Right now my favorite is Grey Goose, but I can't always afford that. For a less expensive alternative I usually go with Kettle One, but last night I picked up a bottle of 3 Olives. I made bloody Marys last night, so I can't really tell you what I thought of the 3 Olives. Tonight I will drink it straight to see how I like the taste.
I like absolut :)

Like to make bloody mary and white russians! Of course, just stright is good too!
I like Absolut and Stolichnya - but prefer a gin and tonic, made with Bombay Sapphhire gin and a slice of lime 8)
SierraCook said:
Ketel One or Stolichnya

Here is one of my favorite drinks:

White Russian

2 oz. Vodka
1 oz. Coffee liqueur (Kahlua)
1/2 oz. Cream

Pour Vodka and Coffee liqueur over ice into an old fashioned glass. Float cream on top.
My favorite drink!!! I like to personally use Vanilla Vodka...and Fat-Free French Vanilla Liquid Coffee Creamer.

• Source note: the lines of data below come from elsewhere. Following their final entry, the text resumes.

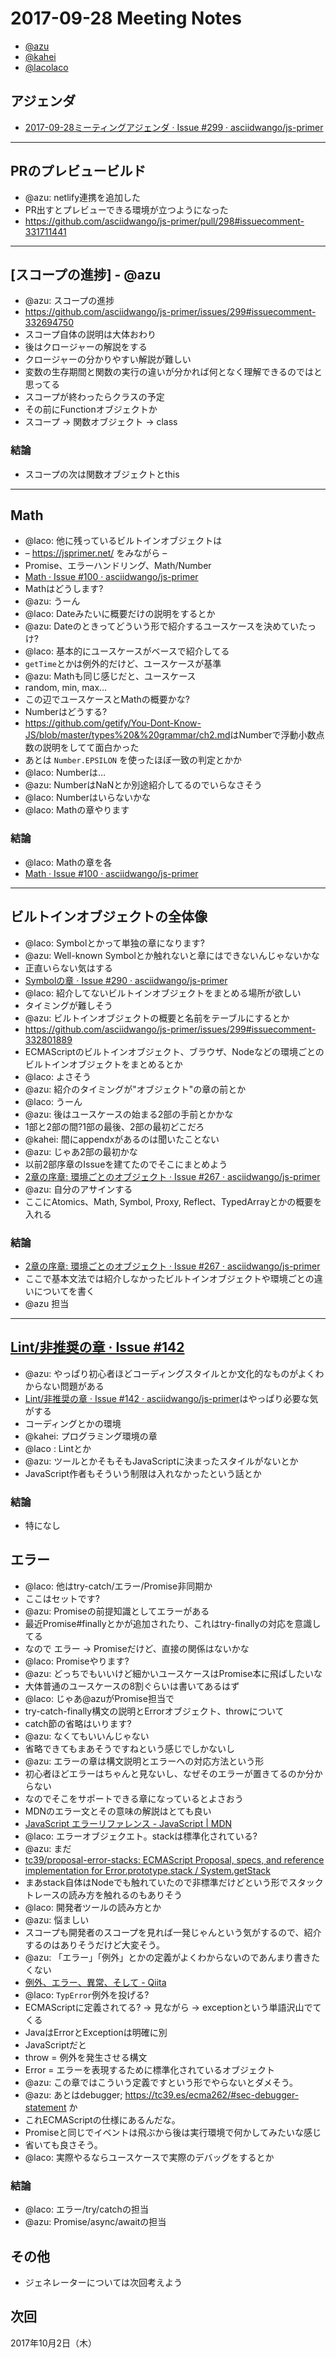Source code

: # 2017-09-28 Meeting Notes

- [@azu](https://github.com/azu)
- [@kahei](https://github.com/kahei)
- [@lacolaco](https://github.com/lacolaco)

## アジェンダ

- [2017-09-28ミーティングアジェンダ · Issue #299 · asciidwango/js-primer](https://github.com/asciidwango/js-primer/issues/299 "2017-09-28ミーティングアジェンダ · Issue #299 · asciidwango/js-primer")

-----

## PRのプレビュービルド

- @azu: netlify連携を追加した
- PR出すとプレビューできる環境が立つようになった
- <https://github.com/asciidwango/js-primer/pull/298#issuecomment-331711441>

-----

## [スコープの進捗] - @azu

- @azu: スコープの進捗
- <https://github.com/asciidwango/js-primer/issues/299#issuecomment-332694750>
- スコープ自体の説明は大体おわり
- 後はクロージャーの解説をする
- クロージャーの分かりやすい解説が難しい
- 変数の生存期間と関数の実行の違いが分かれば何となく理解できるのではと思ってる
- スコープが終わったらクラスの予定
- その前にFunctionオブジェクトか
- スコープ -> 関数オブジェクト -> class

### 結論

- スコープの次は関数オブジェクトとthis

----

## Math

- @laco: 他に残っているビルトインオブジェクトは
- – <https://jsprimer.net/> をみながら –
- Promise、エラーハンドリング、Math/Number
- [Math · Issue #100 · asciidwango/js-primer](https://github.com/asciidwango/js-primer/issues/100 "Math · Issue #100 · asciidwango/js-primer")
- Mathはどうします?
- @azu: うーん
- @laco: Dateみたいに概要だけの説明をするとか
- @azu: Dateのときってどういう形で紹介するユースケースを決めていたっけ?
- @laco: 基本的にユースケースがベースで紹介してる
- `getTime`とかは例外的だけど、ユースケースが基準
- @azu: Mathも同じ感じだと、ユースケース
- random, min, max…
- この辺でユースケースとMathの概要かな?
- Numberはどうする?
- <https://github.com/getify/You-Dont-Know-JS/blob/master/types%20&%20grammar/ch2.md>はNumberで浮動小数点数の説明をしてて面白かった
- あとは `Number.EPSILON` を使ったほぼ一致の判定とかか
- @laco: Numberは…
- @azu: NumberはNaNとか別途紹介してるのでいらなさそう
- @laco: Numberはいらないかな
- @laco: Mathの章やります

### 結論

- @laco: Mathの章を各
- [Math · Issue #100 · asciidwango/js-primer](https://github.com/asciidwango/js-primer/issues/100 "Math · Issue #100 · asciidwango/js-primer")


-----

## ビルトインオブジェクトの全体像

- @laco: Symbolとかって単独の章になります?
- @azu: Well-known Symbolとか触れないと章にはできないんじゃないかな
- 正直いらない気はする
- [Symbolの章 · Issue #290 · asciidwango/js-primer](https://github.com/asciidwango/js-primer/issues/290 "Symbolの章 · Issue #290 · asciidwango/js-primer")
- @laco: 紹介してないビルトインオブジェクトをまとめる場所が欲しい
- タイミングが難しそう
- @azu: ビルトインオブジェクトの概要と名前をテーブルにするとか
- <https://github.com/asciidwango/js-primer/issues/299#issuecomment-332801889>
- ECMAScriptのビルトインオブジェクト、ブラウザ、Nodeなどの環境ごとのビルトインオブジェクトをまとめるとか
- @laco: よさそう
- @azu: 紹介のタイミングが"オブジェクト"の章の前とか
- @laco: うーん
- @azu: 後はユースケースの始まる2部の手前とかかな
- 1部と2部の間?1部の最後、2部の最初どこだろ
- @kahei: 間にappendxがあるのは聞いたことない
- @azu: じゃあ2部の最初かな
- 以前2部序章のIssueを建てたのでそこにまとめよう
- [2章の序章: 環境ごとのオブジェクト · Issue #267 · asciidwango/js-primer](https://github.com/asciidwango/js-primer/issues/267 "2章の序章: 環境ごとのオブジェクト · Issue #267 · asciidwango/js-primer")
- @azu: 自分のアサインする
- ここにAtomics、Math, Symbol, Proxy, Reflect、TypedArrayとかの概要を入れる


### 結論

- [2章の序章: 環境ごとのオブジェクト · Issue #267 · asciidwango/js-primer](https://github.com/asciidwango/js-primer/issues/267 "2章の序章: 環境ごとのオブジェクト · Issue #267 · asciidwango/js-primer")
- ここで基本文法では紹介しなかったビルトインオブジェクトや環境ごとの違いについてを書く
- @azu 担当

-----

## [Lint/非推奨の章 · Issue #142](https://github.com/asciidwango/js-primer/issues/142 "Lint/非推奨の章 · Issue #142 · asciidwango/js-primer")

- @azu: やっぱり初心者ほどコーディングスタイルとか文化的なものがよくわからない問題がある
- [Lint/非推奨の章 · Issue #142 · asciidwango/js-primer](https://github.com/asciidwango/js-primer/issues/142 "Lint/非推奨の章 · Issue #142 · asciidwango/js-primer")はやっぱり必要な気がする
- コーディングとかの環境
- @kahei: プログラミング環境の章
- @laco : Lintとか
- @azu: ツールとかそもそもJavaScriptに決まったスタイルがないとか
- JavaScript作者もそういう制限は入れなかったという話とか

### 結論

- 特になし

## エラー 

- @laco: 他はtry-catch/エラー/Promise非同期か
- ここはセットです?
- @azu: Promiseの前提知識としてエラーがある
- 最近Promise#finallyとかが追加されたり、これはtry-finallyの対応を意識してる
- なので エラー -> Promiseだけど、直接の関係はないかな
- @laco: Promiseやります?
- @azu: どっちでもいいけど細かいユースケースはPromise本に飛ばしたいな
- 大体普通のユースケースの8割ぐらいは書いてあるはず
- @laco: じゃあ@azuがPromise担当で
- try-catch-finally構文の説明とErrorオブジェクト、throwについて
- catch節の省略はいります?
- @azu: なくてもいいんじゃない
- 省略できてもまあそうですねという感じでしかないし
- @azu: エラーの章は構文説明とエラーへの対応方法という形
- 初心者ほどエラーはちゃんと見ないし、なぜそのエラーが置きてるのか分からない
- なのでそこをサポートできる章になっているとよさおう
- MDNのエラー文とその意味の解説はとても良い
- [JavaScript エラーリファレンス - JavaScript | MDN](https://developer.mozilla.org/ja/docs/Web/JavaScript/Reference/Errors "JavaScript エラーリファレンス - JavaScript | MDN")
- @laco: エラーオブジェクエト。stackは標準化されている?
- @azu: まだ
- [tc39/proposal-error-stacks: ECMAScript Proposal, specs, and reference implementation for Error.prototype.stack / System.getStack](https://github.com/tc39/proposal-error-stacks "tc39/proposal-error-stacks: ECMAScript Proposal, specs, and reference implementation for Error.prototype.stack / System.getStack")
- まあstack自体はNodeでも触れていたので非標準だけどという形でスタックトレースの読み方を触れるのもありそう
- @laco: 開発者ツールの読み方とか
- @azu: 悩ましい
- スコープも開発者のスコープを見れば一発じゃんという気がするので、紹介するのはありそうだけど大変そう。
- @azu: 「エラー」「例外」とかの定義がよくわからないのであんまり書きたくない
- [例外、エラー、異常、そして - Qiita](https://qiita.com/yugui/items/28085697041966726964 "例外、エラー、異常、そして - Qiita")
- @laco: `TypError`例外を投げる?
- ECMAScriptに定義されてる? -> 見ながら -> exceptionという単語沢山でてくる
- JavaはErrorとExceptionは明確に別
- JavaScriptだと
- throw = 例外を発生させる構文
- Error = エラーを表現するために標準化されているオブジェクト
- @azu: この章ではこういう定義ですという形でやらないとダメそう。
- @azu: あとはdebugger; https://tc39.es/ecma262/#sec-debugger-statement か
- これECMAScriptの仕様にあるんだな。
- Promiseと同じでイベントは飛ぶから後は実行環境で何かしてみたいな感じ
- 省いても良さそう。
- @laco: 実際やるならユースケースで実際のデバッグをするとか

### 結論

- @laco: エラー/try/catchの担当
- @azu: Promise/async/awaitの担当

## その他

- ジェネレーターについては次回考えよう

## 次回

2017年10月2日（木）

Also...If you add Cola to the White Russian mix...you'll have a Colorado Bulldog!!!
Not the world's biggest vodka fan, but here are a few thoughts...

"Vodka" is distilled grain alcohol, with "water", to give it a 40% or better mix, according to the law of the country its processed in, unless we transfer over to "moonshine" that is illegally distilled (I've "tasted" this, too...make sure you "burn the cork" to get blue flame instead of yellow, or it may be "deadly")

Anyways, if you have a pot of 100% "pure" alcohol, you can make vodka by diluting it to 40% strength, which is pretty much what the distilleries do, using water...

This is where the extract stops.